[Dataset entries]

== Segment start ==

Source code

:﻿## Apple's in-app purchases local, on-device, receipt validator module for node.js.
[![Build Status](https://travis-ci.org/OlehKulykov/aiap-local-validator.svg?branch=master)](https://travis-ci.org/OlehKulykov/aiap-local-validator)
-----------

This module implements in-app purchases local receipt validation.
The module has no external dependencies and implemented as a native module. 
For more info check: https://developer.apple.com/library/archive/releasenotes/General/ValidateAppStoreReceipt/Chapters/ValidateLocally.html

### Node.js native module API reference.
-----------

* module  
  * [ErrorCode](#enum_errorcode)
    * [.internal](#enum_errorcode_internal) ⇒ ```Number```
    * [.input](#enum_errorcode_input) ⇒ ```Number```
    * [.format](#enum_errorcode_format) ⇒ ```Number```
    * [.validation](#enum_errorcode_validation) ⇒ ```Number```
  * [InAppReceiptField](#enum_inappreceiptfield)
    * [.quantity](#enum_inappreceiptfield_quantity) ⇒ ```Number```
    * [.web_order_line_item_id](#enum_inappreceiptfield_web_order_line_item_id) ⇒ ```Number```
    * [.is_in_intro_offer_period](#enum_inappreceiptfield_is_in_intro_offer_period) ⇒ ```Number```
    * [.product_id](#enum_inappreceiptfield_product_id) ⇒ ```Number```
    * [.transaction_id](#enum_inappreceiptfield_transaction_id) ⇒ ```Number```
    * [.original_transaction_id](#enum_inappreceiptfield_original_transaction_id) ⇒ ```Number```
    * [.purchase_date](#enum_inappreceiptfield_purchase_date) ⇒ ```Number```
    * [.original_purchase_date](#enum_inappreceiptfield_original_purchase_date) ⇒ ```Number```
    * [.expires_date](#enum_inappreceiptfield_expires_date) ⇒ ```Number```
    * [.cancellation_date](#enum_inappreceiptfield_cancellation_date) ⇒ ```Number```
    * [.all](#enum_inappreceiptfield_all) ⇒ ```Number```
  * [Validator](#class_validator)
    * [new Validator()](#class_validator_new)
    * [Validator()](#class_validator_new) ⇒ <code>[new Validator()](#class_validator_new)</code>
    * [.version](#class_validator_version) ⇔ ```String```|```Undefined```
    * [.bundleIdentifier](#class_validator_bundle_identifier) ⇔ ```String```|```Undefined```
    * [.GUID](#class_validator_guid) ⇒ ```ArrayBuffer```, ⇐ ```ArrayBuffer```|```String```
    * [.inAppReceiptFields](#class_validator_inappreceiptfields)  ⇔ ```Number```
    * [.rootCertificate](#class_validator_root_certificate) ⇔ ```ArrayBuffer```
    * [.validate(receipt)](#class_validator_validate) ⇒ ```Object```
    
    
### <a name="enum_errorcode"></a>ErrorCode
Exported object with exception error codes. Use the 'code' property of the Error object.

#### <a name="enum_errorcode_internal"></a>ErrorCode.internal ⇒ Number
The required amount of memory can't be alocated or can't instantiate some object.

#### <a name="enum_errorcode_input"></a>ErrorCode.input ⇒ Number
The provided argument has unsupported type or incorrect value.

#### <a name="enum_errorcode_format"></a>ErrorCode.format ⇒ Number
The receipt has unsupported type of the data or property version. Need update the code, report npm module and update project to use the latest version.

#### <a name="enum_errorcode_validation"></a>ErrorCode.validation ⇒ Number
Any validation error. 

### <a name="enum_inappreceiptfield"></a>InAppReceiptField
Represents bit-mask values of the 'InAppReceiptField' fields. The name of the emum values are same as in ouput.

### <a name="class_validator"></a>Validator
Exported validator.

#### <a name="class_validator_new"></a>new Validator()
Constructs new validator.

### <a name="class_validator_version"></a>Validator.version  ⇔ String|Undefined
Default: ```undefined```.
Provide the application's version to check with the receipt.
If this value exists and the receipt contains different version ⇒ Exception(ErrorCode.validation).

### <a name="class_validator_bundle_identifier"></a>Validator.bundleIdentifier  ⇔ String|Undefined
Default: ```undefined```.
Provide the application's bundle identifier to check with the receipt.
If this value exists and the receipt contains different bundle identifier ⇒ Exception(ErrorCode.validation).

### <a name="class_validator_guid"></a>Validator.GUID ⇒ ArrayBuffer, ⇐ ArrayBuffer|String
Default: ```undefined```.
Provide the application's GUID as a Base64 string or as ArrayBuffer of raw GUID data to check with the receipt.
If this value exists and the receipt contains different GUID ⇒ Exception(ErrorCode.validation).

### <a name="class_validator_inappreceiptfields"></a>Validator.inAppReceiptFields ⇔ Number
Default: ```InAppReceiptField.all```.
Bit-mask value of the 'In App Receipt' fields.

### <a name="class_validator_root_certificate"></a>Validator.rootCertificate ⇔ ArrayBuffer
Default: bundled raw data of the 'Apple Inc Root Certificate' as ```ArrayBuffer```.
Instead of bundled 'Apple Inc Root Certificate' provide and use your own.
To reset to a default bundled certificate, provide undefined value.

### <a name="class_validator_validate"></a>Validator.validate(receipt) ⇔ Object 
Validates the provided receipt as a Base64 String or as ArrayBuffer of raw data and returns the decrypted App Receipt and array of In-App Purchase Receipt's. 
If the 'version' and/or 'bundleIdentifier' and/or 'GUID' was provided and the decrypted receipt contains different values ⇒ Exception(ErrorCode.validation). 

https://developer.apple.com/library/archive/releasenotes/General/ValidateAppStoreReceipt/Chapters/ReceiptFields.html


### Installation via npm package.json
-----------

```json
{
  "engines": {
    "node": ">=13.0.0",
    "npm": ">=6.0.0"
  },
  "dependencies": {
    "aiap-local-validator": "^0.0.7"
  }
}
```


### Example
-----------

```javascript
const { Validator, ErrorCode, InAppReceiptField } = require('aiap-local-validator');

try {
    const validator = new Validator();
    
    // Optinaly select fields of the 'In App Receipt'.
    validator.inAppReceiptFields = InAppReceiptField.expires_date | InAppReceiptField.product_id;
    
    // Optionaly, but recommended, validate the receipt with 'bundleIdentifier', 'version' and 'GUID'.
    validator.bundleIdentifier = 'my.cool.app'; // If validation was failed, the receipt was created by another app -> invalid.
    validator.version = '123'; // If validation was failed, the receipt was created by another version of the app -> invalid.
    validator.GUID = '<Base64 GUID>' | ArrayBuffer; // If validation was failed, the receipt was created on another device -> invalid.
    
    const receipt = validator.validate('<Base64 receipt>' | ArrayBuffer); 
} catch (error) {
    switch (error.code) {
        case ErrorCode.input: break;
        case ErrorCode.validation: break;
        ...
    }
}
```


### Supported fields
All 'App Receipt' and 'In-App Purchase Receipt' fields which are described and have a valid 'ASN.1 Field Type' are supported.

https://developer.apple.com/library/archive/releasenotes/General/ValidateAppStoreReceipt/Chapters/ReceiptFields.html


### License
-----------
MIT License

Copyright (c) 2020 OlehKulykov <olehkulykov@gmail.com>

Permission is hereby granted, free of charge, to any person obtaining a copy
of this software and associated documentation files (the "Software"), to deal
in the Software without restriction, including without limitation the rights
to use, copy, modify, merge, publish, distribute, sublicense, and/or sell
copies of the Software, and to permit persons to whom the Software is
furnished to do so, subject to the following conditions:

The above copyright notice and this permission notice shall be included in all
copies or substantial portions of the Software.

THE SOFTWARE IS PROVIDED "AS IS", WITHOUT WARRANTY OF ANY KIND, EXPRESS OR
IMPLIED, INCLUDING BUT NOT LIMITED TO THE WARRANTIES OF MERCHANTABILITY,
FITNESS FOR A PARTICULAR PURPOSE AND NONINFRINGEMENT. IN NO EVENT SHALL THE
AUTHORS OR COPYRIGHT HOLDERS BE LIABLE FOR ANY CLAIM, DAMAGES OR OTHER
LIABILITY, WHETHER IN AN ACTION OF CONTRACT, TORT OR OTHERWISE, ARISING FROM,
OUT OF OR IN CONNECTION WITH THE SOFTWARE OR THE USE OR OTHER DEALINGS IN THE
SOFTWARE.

== Segment end ==
== Segment start ==

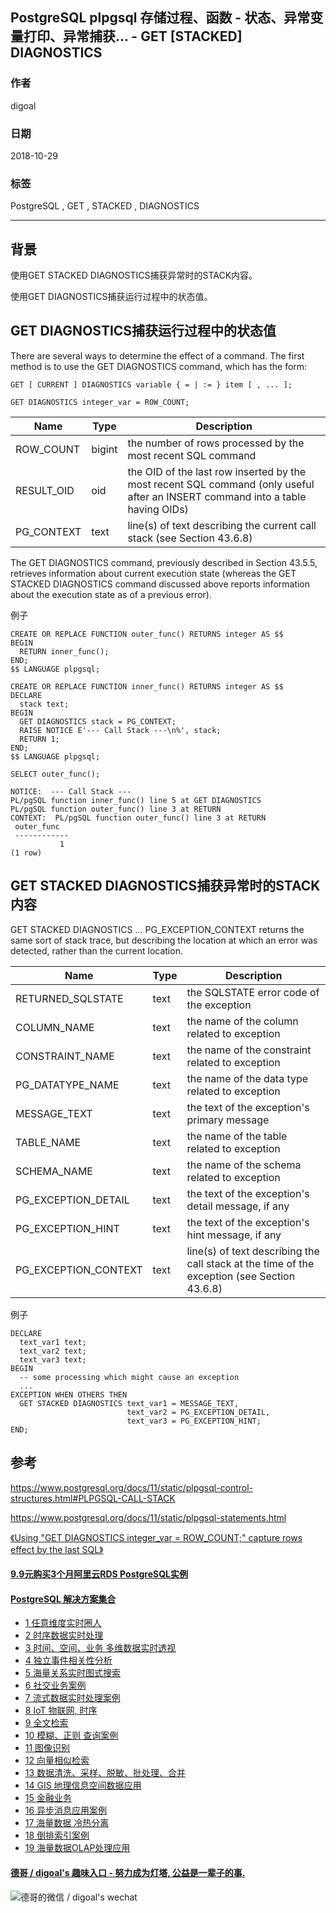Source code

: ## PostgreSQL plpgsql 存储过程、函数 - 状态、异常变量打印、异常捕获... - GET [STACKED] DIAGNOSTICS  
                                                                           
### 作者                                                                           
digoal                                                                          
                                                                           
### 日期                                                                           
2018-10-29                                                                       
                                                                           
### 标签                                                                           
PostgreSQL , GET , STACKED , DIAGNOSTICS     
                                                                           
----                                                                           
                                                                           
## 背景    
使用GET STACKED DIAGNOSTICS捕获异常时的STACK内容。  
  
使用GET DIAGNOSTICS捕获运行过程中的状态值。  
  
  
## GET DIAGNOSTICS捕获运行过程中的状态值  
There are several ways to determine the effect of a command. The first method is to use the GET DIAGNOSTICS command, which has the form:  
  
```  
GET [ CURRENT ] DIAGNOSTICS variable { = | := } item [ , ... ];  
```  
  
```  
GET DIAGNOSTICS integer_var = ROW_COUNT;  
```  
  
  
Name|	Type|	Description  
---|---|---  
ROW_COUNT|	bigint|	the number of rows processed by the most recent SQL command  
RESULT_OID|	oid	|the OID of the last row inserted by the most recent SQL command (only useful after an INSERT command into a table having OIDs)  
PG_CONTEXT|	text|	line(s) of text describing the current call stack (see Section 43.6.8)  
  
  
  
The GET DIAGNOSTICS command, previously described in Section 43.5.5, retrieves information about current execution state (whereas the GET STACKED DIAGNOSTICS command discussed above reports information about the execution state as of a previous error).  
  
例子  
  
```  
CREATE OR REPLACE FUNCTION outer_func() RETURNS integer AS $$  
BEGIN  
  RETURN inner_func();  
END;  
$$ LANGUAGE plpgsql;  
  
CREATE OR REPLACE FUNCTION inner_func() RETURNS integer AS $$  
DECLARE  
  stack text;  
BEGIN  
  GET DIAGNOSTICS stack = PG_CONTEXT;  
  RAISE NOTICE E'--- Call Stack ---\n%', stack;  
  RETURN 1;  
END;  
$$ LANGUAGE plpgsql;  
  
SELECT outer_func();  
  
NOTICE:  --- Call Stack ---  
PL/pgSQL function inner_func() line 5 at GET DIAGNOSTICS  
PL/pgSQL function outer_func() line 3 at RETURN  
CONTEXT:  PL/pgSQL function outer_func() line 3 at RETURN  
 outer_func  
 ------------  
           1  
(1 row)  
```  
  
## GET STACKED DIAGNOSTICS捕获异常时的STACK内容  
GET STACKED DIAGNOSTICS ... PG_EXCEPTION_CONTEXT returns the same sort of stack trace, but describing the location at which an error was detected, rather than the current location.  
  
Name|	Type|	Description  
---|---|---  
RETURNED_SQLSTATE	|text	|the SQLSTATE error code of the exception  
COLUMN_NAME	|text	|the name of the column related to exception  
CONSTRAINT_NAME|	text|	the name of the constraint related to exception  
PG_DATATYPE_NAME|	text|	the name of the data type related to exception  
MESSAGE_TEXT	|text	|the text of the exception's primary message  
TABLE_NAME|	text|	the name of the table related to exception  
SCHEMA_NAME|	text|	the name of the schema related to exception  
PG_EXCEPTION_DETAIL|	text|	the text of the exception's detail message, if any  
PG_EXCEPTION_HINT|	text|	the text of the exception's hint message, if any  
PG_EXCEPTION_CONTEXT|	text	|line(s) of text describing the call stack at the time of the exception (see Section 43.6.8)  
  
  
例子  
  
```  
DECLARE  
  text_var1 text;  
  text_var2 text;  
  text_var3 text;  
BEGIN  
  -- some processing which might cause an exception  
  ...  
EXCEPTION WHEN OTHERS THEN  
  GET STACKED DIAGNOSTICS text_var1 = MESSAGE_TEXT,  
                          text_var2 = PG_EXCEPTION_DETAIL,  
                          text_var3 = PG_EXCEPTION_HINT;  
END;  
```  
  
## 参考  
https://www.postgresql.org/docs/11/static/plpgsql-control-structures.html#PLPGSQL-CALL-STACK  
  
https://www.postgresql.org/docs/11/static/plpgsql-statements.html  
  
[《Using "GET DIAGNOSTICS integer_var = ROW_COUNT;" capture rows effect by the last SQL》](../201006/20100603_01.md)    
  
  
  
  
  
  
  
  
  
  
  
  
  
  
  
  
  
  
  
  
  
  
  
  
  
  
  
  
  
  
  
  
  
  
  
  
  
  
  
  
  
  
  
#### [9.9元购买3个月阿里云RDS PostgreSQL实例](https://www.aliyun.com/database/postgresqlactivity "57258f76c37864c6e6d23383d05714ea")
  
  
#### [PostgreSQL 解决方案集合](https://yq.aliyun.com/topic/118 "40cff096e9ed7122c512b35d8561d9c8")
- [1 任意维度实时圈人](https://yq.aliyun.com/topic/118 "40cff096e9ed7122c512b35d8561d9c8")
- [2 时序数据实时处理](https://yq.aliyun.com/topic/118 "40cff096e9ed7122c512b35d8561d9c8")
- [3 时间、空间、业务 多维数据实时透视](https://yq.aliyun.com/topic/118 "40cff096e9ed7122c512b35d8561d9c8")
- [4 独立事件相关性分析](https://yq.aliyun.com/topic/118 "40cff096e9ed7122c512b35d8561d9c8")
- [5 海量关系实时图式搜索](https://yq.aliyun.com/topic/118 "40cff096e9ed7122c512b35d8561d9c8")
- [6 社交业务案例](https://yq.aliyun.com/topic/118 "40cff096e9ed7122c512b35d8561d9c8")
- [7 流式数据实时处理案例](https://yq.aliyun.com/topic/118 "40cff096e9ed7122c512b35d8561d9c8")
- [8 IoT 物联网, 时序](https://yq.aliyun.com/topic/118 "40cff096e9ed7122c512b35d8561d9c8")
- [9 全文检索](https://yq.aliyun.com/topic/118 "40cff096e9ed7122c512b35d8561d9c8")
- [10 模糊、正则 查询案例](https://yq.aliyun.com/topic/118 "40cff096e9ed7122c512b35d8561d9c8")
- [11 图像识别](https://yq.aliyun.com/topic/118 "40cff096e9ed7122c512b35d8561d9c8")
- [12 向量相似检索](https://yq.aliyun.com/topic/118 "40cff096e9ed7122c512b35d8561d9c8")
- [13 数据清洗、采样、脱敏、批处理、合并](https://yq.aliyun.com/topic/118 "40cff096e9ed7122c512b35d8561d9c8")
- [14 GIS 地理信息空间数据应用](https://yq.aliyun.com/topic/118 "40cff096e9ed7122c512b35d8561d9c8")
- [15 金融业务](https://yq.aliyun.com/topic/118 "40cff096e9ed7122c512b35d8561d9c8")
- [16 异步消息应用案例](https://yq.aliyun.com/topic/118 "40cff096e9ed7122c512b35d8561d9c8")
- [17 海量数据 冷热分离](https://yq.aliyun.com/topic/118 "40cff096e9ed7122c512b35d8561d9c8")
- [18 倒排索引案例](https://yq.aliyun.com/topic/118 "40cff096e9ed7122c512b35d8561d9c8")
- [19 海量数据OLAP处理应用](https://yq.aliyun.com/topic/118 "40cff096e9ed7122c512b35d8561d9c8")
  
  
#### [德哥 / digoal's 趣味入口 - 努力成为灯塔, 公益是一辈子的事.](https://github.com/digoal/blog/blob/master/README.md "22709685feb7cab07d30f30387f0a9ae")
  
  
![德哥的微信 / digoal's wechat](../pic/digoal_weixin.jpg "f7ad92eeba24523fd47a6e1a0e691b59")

== Segment end ==

Nothing but a number is needed: the count of lines above that contain "failed".

Answer area: 3